**WHAT YOU SHOULD DO:** Omitting all images, set down every line below exactly as it appears.
<<<<
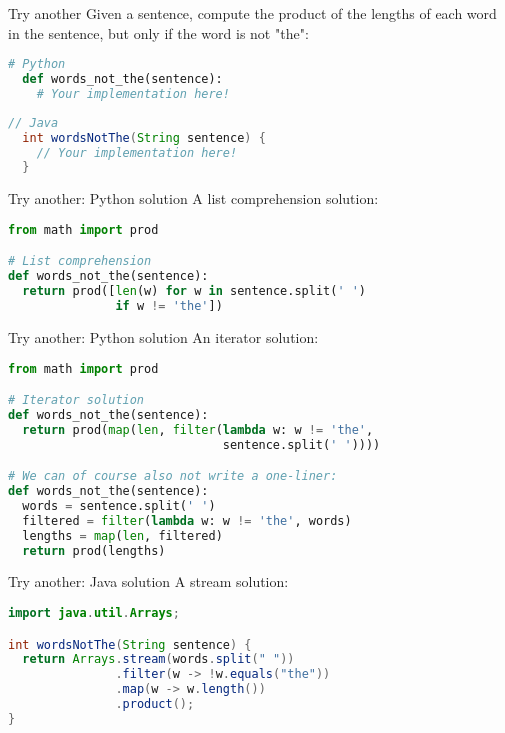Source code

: \documentclass[../index.tex]{subfiles}
\begin{document}
\renewcommand{\currenttitle}{Try another}
\begin{frame}[fragile]{\currenttitle}
  Given a sentence, compute the product of the lengths of each word in the
  sentence, but only if the word is not "the":

  \begin{lstlisting}[language=Python]
  # Python
  def words_not_the(sentence):
    # Your implementation here!
  \end{lstlisting}

  \begin{lstlisting}[language=Java]
  // Java
  int wordsNotThe(String sentence) {
    // Your implementation here!
  }
  \end{lstlisting}
\end{frame}

\renewcommand{\currenttitle}{Try another: Python solution}
\begin{frame}[fragile]{\currenttitle}
  A list comprehension solution:

  \begin{lstlisting}[language=Python]
from math import prod

# List comprehension
def words_not_the(sentence):
  return prod([len(w) for w in sentence.split(' ')
               if w != 'the'])
  \end{lstlisting}
\end{frame}

\begin{frame}[fragile]{\currenttitle}
  An iterator solution:

  \begin{lstlisting}[language=Python]
from math import prod

# Iterator solution
def words_not_the(sentence):
  return prod(map(len, filter(lambda w: w != 'the',
                              sentence.split(' '))))

# We can of course also not write a one-liner:
def words_not_the(sentence):
  words = sentence.split(' ')
  filtered = filter(lambda w: w != 'the', words)
  lengths = map(len, filtered)
  return prod(lengths)
  \end{lstlisting}
\end{frame}

\renewcommand{\currenttitle}{Try another: Java solution}
\begin{frame}[fragile]{\currenttitle}
  A stream solution:

  \begin{lstlisting}[language=Java]
import java.util.Arrays;

int wordsNotThe(String sentence) {
  return Arrays.stream(words.split(" "))
               .filter(w -> !w.equals("the"))
               .map(w -> w.length())
               .product();
}
  \end{lstlisting}
\end{frame}
\end{document}
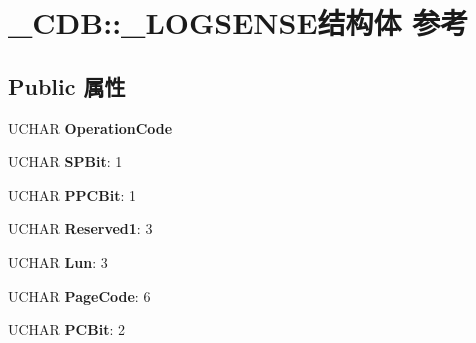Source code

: \hypertarget{struct___c_d_b_1_1___l_o_g_s_e_n_s_e}{}\section{\+\_\+\+C\+DB\+:\+:\+\_\+\+L\+O\+G\+S\+E\+N\+S\+E结构体 参考}
\label{struct___c_d_b_1_1___l_o_g_s_e_n_s_e}
\subsection*{Public 属性}
\begin{DoxyCompactItemize}
\item 
\mbox{\label{struct___c_d_b_1_1___l_o_g_s_e_n_s_e_a6ba9a6d8419b90cdda5826dd3d910516}} 
U\+C\+H\+AR {\bfseries Operation\+Code}
\item 
\mbox{\label{struct___c_d_b_1_1___l_o_g_s_e_n_s_e_adf969526c247fe38e157c6900c5d73c9}} 
U\+C\+H\+AR {\bfseries S\+P\+Bit}\+: 1
\item 
\mbox{\label{struct___c_d_b_1_1___l_o_g_s_e_n_s_e_ae28f7db6814d6efba1869b664033c6ee}} 
U\+C\+H\+AR {\bfseries P\+P\+C\+Bit}\+: 1
\item 
\mbox{\label{struct___c_d_b_1_1___l_o_g_s_e_n_s_e_ac4d2c7ec848bc20811cd6e054d52a7fa}} 
U\+C\+H\+AR {\bfseries Reserved1}\+: 3
\item 
\mbox{\label{struct___c_d_b_1_1___l_o_g_s_e_n_s_e_acea57fa6f72b4f85be71528463e4208f}} 
U\+C\+H\+AR {\bfseries Lun}\+: 3
\item 
\mbox{\label{struct___c_d_b_1_1___l_o_g_s_e_n_s_e_a24dd847746101444f9d99fc15af597b3}} 
U\+C\+H\+AR {\bfseries Page\+Code}\+: 6
\item 
\mbox{\label{struct___c_d_b_1_1___l_o_g_s_e_n_s_e_aad01d6a6a2a425bfbc2115ad261126ea}} 
U\+C\+H\+AR {\bfseries P\+C\+Bit}\+: 2
\item 
\mbox{\label{struct___c_d_b_1_1___l_o_g_s_e_n_s_e_a73b36a532e26b4b93be35d8cf7ecf7f4}} 

\end{DoxyCompactItemize}
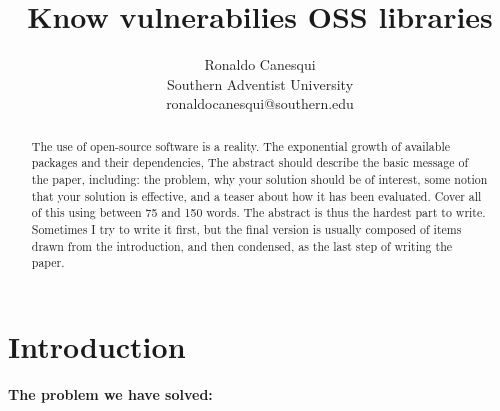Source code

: \documentclass[pdf,bookmarks,colorlinks=true]{IEEEtran}
\title{\bf Know vulnerabilies OSS libraries}
\author{Ronaldo Canesqui\\
Southern Adventist University\\
ronaldocanesqui@southern.edu
}
\begin{document}
\maketitle

\begin{abstract}

The use of open-source software is a reality. The exponential growth of available packages and their dependencies, 
The abstract should describe the basic message of the paper, including: the
problem, why your solution should be of interest, some notion that your
solution is effective, and a teaser about how it has been evaluated. Cover all
of this using between 75 and 150 words. The abstract is thus the hardest part
to write. Sometimes I try to write it first, but the final version is usually
composed of items drawn from the introduction, and then condensed, as the last
step of writing the paper.

\end{abstract}



\section{Introduction}
\label{sec:Introduction}

\textbf{The problem we have solved:}
\end{document}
>>>>
**REPLY TO THE TASK:**
Source code

: \documentclass[../index.tex]{subfiles}
\begin{document}
\renewcommand{\currenttitle}{Try another}
\begin{frame}[fragile]{\currenttitle}
  Given a sentence, compute the product of the lengths of each word in the
  sentence, but only if the word is not "the":

  \begin{lstlisting}[language=Python]
  # Python
  def words_not_the(sentence):
    # Your implementation here!
  \end{lstlisting}

  \begin{lstlisting}[language=Java]
  // Java
  int wordsNotThe(String sentence) {
    // Your implementation here!
  }
  \end{lstlisting}
\end{frame}

\renewcommand{\currenttitle}{Try another: Python solution}
\begin{frame}[fragile]{\currenttitle}
  A list comprehension solution:

  \begin{lstlisting}[language=Python]
from math import prod

# List comprehension
def words_not_the(sentence):
  return prod([len(w) for w in sentence.split(' ')
               if w != 'the'])
  \end{lstlisting}
\end{frame}

\begin{frame}[fragile]{\currenttitle}
  An iterator solution:

  \begin{lstlisting}[language=Python]
from math import prod

# Iterator solution
def words_not_the(sentence):
  return prod(map(len, filter(lambda w: w != 'the',
                              sentence.split(' '))))

# We can of course also not write a one-liner:
def words_not_the(sentence):
  words = sentence.split(' ')
  filtered = filter(lambda w: w != 'the', words)
  lengths = map(len, filtered)
  return prod(lengths)
  \end{lstlisting}
\end{frame}

\renewcommand{\currenttitle}{Try another: Java solution}
\begin{frame}[fragile]{\currenttitle}
  A stream solution:

  \begin{lstlisting}[language=Java]
import java.util.Arrays;

int wordsNotThe(String sentence) {
  return Arrays.stream(words.split(" "))
               .filter(w -> !w.equals("the"))
               .map(w -> w.length())
               .product();
}
  \end{lstlisting}
\end{frame}
\end{document}
Source code

: \hypertarget{struct___c_d_b_1_1___l_o_g_s_e_n_s_e}{}\section{\+\_\+\+C\+DB\+:\+:\+\_\+\+L\+O\+G\+S\+E\+N\+S\+E结构体 参考}
\label{struct___c_d_b_1_1___l_o_g_s_e_n_s_e}
\subsection*{Public 属性}
\begin{DoxyCompactItemize}
\item 
\mbox{\label{struct___c_d_b_1_1___l_o_g_s_e_n_s_e_a6ba9a6d8419b90cdda5826dd3d910516}} 
U\+C\+H\+AR {\bfseries Operation\+Code}
\item 
\mbox{\label{struct___c_d_b_1_1___l_o_g_s_e_n_s_e_adf969526c247fe38e157c6900c5d73c9}} 
U\+C\+H\+AR {\bfseries S\+P\+Bit}\+: 1
\item 
\mbox{\label{struct___c_d_b_1_1___l_o_g_s_e_n_s_e_ae28f7db6814d6efba1869b664033c6ee}} 
U\+C\+H\+AR {\bfseries P\+P\+C\+Bit}\+: 1
\item 
\mbox{\label{struct___c_d_b_1_1___l_o_g_s_e_n_s_e_ac4d2c7ec848bc20811cd6e054d52a7fa}} 
U\+C\+H\+AR {\bfseries Reserved1}\+: 3
\item 
\mbox{\label{struct___c_d_b_1_1___l_o_g_s_e_n_s_e_acea57fa6f72b4f85be71528463e4208f}} 
U\+C\+H\+AR {\bfseries Lun}\+: 3
\item 
\mbox{\label{struct___c_d_b_1_1___l_o_g_s_e_n_s_e_a24dd847746101444f9d99fc15af597b3}} 
U\+C\+H\+AR {\bfseries Page\+Code}\+: 6
\item 
\mbox{\label{struct___c_d_b_1_1___l_o_g_s_e_n_s_e_aad01d6a6a2a425bfbc2115ad261126ea}} 
U\+C\+H\+AR {\bfseries P\+C\+Bit}\+: 2
\item 
\mbox{\label{struct___c_d_b_1_1___l_o_g_s_e_n_s_e_a73b36a532e26b4b93be35d8cf7ecf7f4}} 

\end{DoxyCompactItemize}
Source code

: \documentclass[pdf,bookmarks,colorlinks=true]{IEEEtran}
\title{\bf Know vulnerabilies OSS libraries}
\author{Ronaldo Canesqui\\
Southern Adventist University\\
ronaldocanesqui@southern.edu
}
\begin{document}
\maketitle

\begin{abstract}

The use of open-source software is a reality. The exponential growth of available packages and their dependencies, 
The abstract should describe the basic message of the paper, including: the
problem, why your solution should be of interest, some notion that your
solution is effective, and a teaser about how it has been evaluated. Cover all
of this using between 75 and 150 words. The abstract is thus the hardest part
to write. Sometimes I try to write it first, but the final version is usually
composed of items drawn from the introduction, and then condensed, as the last
step of writing the paper.

\end{abstract}



\section{Introduction}
\label{sec:Introduction}

\textbf{The problem we have solved:}
\end{document}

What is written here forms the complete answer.